Location
- 85 Riverside Drive Henry County Bassett, Virginia 24055 United States

Information
- School type: Public high school
- Established: 1979
- School district: Henry County Public Schools
- Principal: Michael Minter
- Grades: 9-12
- Gender: co-educational
- Enrollment: 1,095 (2021-22)
- Campus type: Rural
- Colors: Blue, Orange, & White
- Athletics conference: Virginia High School League AA Region IV Piedmont District
- Mascot: Bassett Bengal
- Nickname: Bengals
- Rival: Magna Vista High School Martinsville High School
- Accreditation: Virginia Department of Education
- Feeder schools: Fieldale-Collinsville Middle School
- Website: Official Site

= Bassett High School =

Bassett High School is a four-year comprehensive public high school in Bassett, Virginia, United States. The school currently enrolls about 1,100 students in grades 9–12. It is one of two public high schools operated by Henry County Schools.

Opened in 1978, the school is located approximately two miles south of the Bassett community in Henry County, Virginia.

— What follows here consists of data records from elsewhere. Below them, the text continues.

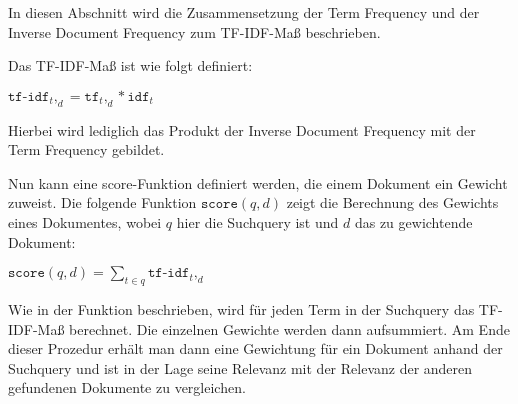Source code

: In diesen Abschnitt wird die Zusammensetzung der Term Frequency und der Inverse Document Frequency zum TF-IDF-Maß beschrieben. 

\begin{defi}[TF-IDF]\cite[S. 119]{IR_Intro_Cambridge}\label{defi:TF-IDF}
	Das TF-IDF-Maß ist wie folgt definiert:
	\begin{center}
		$\displaystyle \mathtt{tf\text{-}idf}_t,_d = \mathtt{tf}_t,_d * \mathtt{idf}_t$
	\end{center}
	Hierbei wird lediglich das Produkt der Inverse Document Frequency mit der Term Frequency gebildet.
\end{defi}

Nun kann eine score-Funktion definiert werden, die einem Dokument ein Gewicht zuweist. Die folgende Funktion $\mathtt{score}(q,d)$ zeigt die Berechnung des Gewichts eines Dokumentes, wobei $q$ hier die Suchquery ist und $d$ das zu gewichtende Dokument:\cite[S. 119]{IR_Intro_Cambridge} 
\begin{center}
	$\displaystyle \mathtt{score}(q,d)=\sum\limits_{t \in q}\mathtt{tf\text{-}idf}_t,_d$
\end{center}
\newpage
Wie in der Funktion beschrieben, wird für jeden Term in der Suchquery das TF-IDF-Maß berechnet. Die einzelnen Gewichte werden dann aufsummiert. Am Ende dieser Prozedur erhält man dann eine Gewichtung für ein Dokument anhand der Suchquery und ist in der Lage seine Relevanz mit der Relevanz der anderen gefundenen Dokumente zu vergleichen.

Campbell Court Elementary, Carver Elementary, Meadowview Elementary, Sanville Elementary, and Stanleytown Elementary feed into Fieldale-Collinsville Middle School, which feeds into Bassett High School.

==History==
Bassett High School opened in 1978, replacing the former John D. Bassett High School, which became a middle school. Declining enrollment in the 1990s left each of the four Henry County high schools operating at less than 50% capacity. In 2003, the county implemented a controversial reorganization plan which consolidated Fieldale-Collinsville High School and Bassett High School at the Bassett High School site. The school name and mascot remained the same but orange, one of the Fieldale-Collinsville school colors, was added to the Bassett blue and white. Following its closure as a high school, Fieldale-Collinsville became a middle school, serving students in the Bassett High School attendance zone.

==Demographics==
Bassett High School's student body is 73% White; 21% Black; and 5% Hispanic. All Bassett students receive free lunch.

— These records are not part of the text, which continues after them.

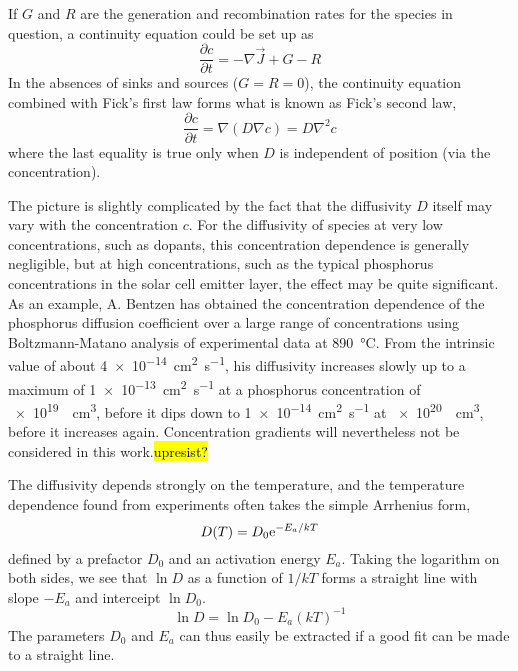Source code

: \documentclass[11pt,bibliography=totoc,index=totoc]{scrbook}   %
\newcommand{\comment}[1]{\hl{#1}}
\begin{document}
If $G$ and $R$ are the generation and recombination rates for the species in question, a continuity equation could be set up as
\begin{equation}
    \frac{\partial c}{\partial t} = -\nabla \vec{J} + G - R
  \label{eq:continuity}
\end{equation}
In the absences of sinks and sources ($G=R=0$), the continuity equation combined with Fick's first law forms what is known as Fick's second law,
\begin{equation}
    \frac{\partial c}{\partial t} = \nabla (D \nabla c) = D \nabla^2 c
  \label{eq:ficks2nd}
\end{equation}
where the last equality is true only when $D$ is independent of position (via the concentration).

The picture is slightly complicated by the fact that the diffusivity $D$ itself may vary with the concentration $c$.
For the diffusivity of species at very low concentrations, such as dopants, this concentration dependence is generally negligible, but at high concentrations, such as the typical phosphorus concentrations in the solar cell emitter layer, the effect may be quite significant.
As an example, A. Bentzen has obtained the concentration dependence of the phosphorus diffusion coefficient over a large range of concentrations using Boltzmann-Matano analysis of experimental data at \SI{890}{\celsius}. 
From the intrinsic value of about \SI{4e-14}{\centi\metre\squared\per\second}, his diffusivity increases slowly up to a maximum of \SI{1e-13}{\centi\metre\squared\per\second} at a phosphorus concentration of \SI{e19}{\per\centi\metre\cubed}, before it dips down to \SI{1e-14}{\centi\metre\squared\per\second} at \SI{e20}{\per\centi\metre\cubed}, before it increases again.\cite{Bentzen:2006} Concentration gradients will nevertheless not be considered in this work.\comment{upresist?}

The diffusivity depends strongly on the temperature, and the temperature dependence found from experiments often takes the simple Arrhenius form,
\begin{equation}
  D(T) = D_0 \mathrm{e}^{-E_a/kT}
  \label{eq:arrhenius-dif}
\end{equation}
defined by a prefactor $D_0$ and an activation energy $E_a$. 
Taking the logarithm on both sides, we see that $\ln D$ as a function of $1/kT$ forms a straight line with slope $-E_a$ and interceipt $\ln D_0$. 
\begin{equation}
  \ln D = \ln D_0 - E_a (kT)^{-1}
\end{equation}
The parameters $D_0$ and $E_a$ can thus easily be extracted if a good fit can be made to a straight line.
\end{document}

The school serves a geographic area which encompasses the communities of Bassett, Collinsville, Fieldale, Oak Level, Stanleytown and Villa Heights. The current principal is Tiffiny M. Gravely.

==Academics==
The school operates on a 4x4 block schedule. The school year is divided into two semesters and six six-week grading periods. Students may earn eight course credits during one school year. Students are also offered summer school programs to boost their GPAs.

Bassett High School's program of studies includes ten Advanced Placement (AP) courses, and other career development and technical courses. The school provides opportunities for some of its students to attend the Piedmont Governor's School for Mathematics, Science, and Technology, which is located at 191 Fayette Street, In Martinsville, Virginia.

===Accreditation===
Bassett High School is fully accredited based on the 2010-2011 results of the Virginia Standards of Learning tests. The school has met federal standards for Adequate Yearly Progress (AYP) as required by the No Child Left Behind Act of 2001.

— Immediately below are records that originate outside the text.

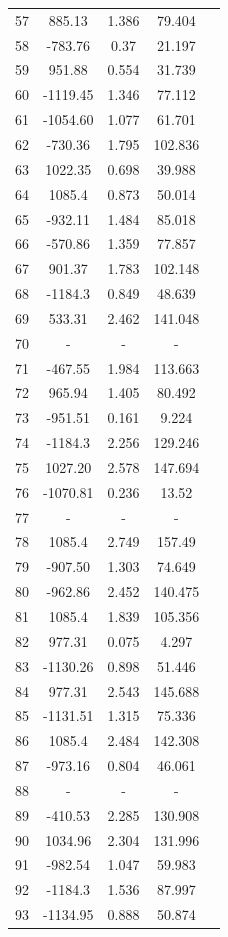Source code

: {\begin{longtable}{ccccc}
57 & 885.13 & 1.386 & 79.404 \\
58 & -783.76 & 0.37 & 21.197 \\
59 & 951.88 & 0.554 & 31.739 \\
60 & -1119.45 & 1.346 & 77.112 \\
61 & -1054.60 & 1.077 & 61.701 \\
62 & -730.36 & 1.795 & 102.836 \\
63 & 1022.35 & 0.698 & 39.988 \\
64 & 1085.4 & 0.873 & 50.014 \\
65 & -932.11 & 1.484 & 85.018 \\
66 & -570.86 & 1.359 & 77.857 \\
67 & 901.37 & 1.783 & 102.148 \\
68 & -1184.3 & 0.849 & 48.639 \\
69 & 533.31 & 2.462 & 141.048 \\
70 & - & - & - \\
71 & -467.55 & 1.984 & 113.663 \\
72 & 965.94 & 1.405 & 80.492 \\
73 & -951.51 & 0.161 & 9.224 \\
74 & -1184.3 & 2.256 & 129.246 \\
75 & 1027.20 & 2.578 & 147.694 \\
76 & -1070.81 & 0.236 & 13.52 \\
77 & - & - & - \\
78 & 1085.4 & 2.749 & 157.49 \\
79 & -907.50 & 1.303 & 74.649 \\
80 & -962.86 & 2.452 & 140.475 \\
81 & 1085.4 & 1.839 & 105.356 \\
82 & 977.31 & 0.075 & 4.297 \\
83 & -1130.26 & 0.898 & 51.446 \\
84 & 977.31 & 2.543 & 145.688 \\
85 & -1131.51 & 1.315 & 75.336 \\
86 & 1085.4 & 2.484 & 142.308 \\
87 & -973.16 & 0.804 & 46.061 \\
88 & - & - & - \\
89 & -410.53 & 2.285 & 130.908 \\
90 & 1034.96 & 2.304 & 131.996 \\
91 & -982.54 & 1.047 & 59.983 \\
92 & -1184.3 & 1.536 & 87.997 \\
93 & -1134.95 & 0.888 & 50.874 \\

\end{longtable}}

==Athletics and extracurricular programs==
Bassett teams play in the AA Piedmont District of the AA Region IV. The mascot is the Bengal. The Bengal athletic program competes in the Virginia High School League's interscholastic sports. The varsity football team won the AA Region IV championship in 2006. Prior to consolidation, the school won the state AA girls' basketball championship in 2000 and the AA boys' track title in 1980.

Martinsville High School has been a traditional rival, but a strong rivalry has emerged with Magna Vista High School since the reorganization of the county schools.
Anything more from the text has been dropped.